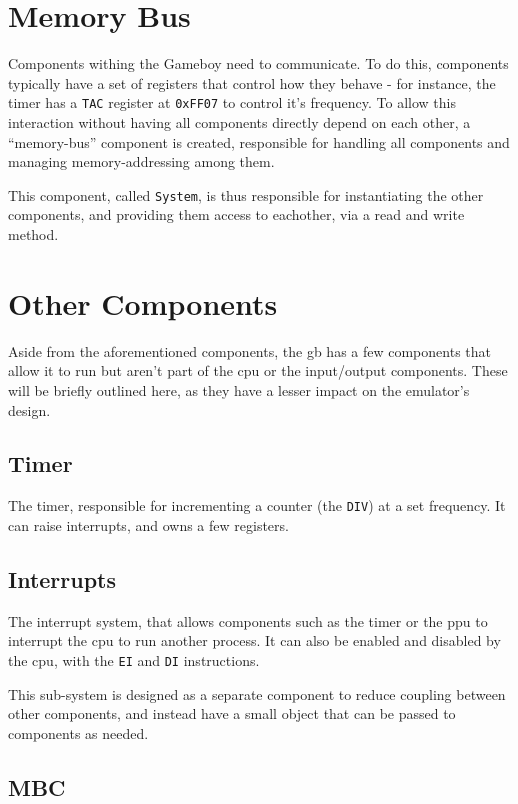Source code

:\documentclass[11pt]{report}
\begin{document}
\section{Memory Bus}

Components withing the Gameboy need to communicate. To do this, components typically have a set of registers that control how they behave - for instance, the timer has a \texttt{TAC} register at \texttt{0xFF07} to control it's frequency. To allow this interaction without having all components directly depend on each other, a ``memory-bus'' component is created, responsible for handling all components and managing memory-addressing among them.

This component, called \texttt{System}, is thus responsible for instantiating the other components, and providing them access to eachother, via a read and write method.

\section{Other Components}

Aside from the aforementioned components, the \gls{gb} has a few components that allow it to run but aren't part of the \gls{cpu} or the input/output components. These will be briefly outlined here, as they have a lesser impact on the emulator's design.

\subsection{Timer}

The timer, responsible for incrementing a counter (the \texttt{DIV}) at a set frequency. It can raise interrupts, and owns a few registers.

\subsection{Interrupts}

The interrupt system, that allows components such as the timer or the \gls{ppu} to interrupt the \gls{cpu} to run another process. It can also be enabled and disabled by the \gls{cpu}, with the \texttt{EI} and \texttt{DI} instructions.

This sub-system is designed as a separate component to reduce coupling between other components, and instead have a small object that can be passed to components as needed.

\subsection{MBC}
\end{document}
== == ==
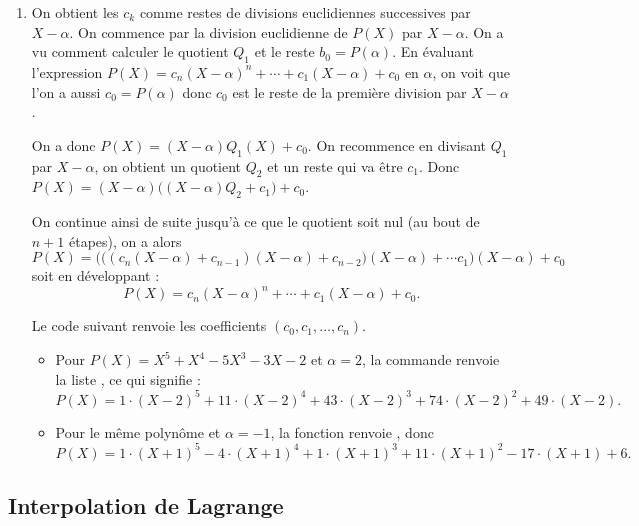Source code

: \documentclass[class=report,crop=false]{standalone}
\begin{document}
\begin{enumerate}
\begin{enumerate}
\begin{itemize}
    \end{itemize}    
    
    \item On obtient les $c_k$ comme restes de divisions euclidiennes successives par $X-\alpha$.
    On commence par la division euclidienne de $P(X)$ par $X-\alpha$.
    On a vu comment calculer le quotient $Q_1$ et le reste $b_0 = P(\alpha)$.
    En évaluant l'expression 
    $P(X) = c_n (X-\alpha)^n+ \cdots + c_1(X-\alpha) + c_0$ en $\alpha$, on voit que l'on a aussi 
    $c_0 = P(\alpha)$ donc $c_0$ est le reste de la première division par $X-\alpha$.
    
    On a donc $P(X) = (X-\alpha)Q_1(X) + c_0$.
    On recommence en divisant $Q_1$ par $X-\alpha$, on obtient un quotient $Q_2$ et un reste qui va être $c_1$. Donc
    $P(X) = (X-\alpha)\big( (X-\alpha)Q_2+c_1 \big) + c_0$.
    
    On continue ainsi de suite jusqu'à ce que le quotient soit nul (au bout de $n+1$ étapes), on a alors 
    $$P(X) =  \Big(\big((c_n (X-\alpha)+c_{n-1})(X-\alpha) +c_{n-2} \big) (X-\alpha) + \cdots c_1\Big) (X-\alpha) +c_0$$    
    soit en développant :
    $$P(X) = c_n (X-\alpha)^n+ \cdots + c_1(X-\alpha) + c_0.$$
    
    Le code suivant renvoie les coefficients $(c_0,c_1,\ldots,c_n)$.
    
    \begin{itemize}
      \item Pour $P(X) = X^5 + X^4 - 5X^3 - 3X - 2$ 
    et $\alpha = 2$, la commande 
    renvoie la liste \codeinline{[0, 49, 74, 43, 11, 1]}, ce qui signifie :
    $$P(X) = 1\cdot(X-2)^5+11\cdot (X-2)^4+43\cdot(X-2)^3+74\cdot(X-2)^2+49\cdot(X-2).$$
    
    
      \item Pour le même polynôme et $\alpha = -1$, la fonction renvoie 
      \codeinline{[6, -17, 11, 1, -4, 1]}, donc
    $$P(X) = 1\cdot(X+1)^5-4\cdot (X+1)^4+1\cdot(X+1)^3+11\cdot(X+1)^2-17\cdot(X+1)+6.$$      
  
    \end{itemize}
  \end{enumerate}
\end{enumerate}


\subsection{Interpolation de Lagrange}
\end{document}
== == ==
• _TASK STATEMENT_
Could you transcribe the entries above word for word, from the line with "successives par $X-\alpha$." down to the line with "En évaluant l'expression", keeping both?

• _EXERCISE ANSWER_
    \item On obtient les $c_k$ comme restes de divisions euclidiennes successives par $X-\alpha$.
    On commence par la division euclidienne de $P(X)$ par $X-\alpha$.
    On a vu comment calculer le quotient $Q_1$ et le reste $b_0 = P(\alpha)$.
    En évaluant l'expression 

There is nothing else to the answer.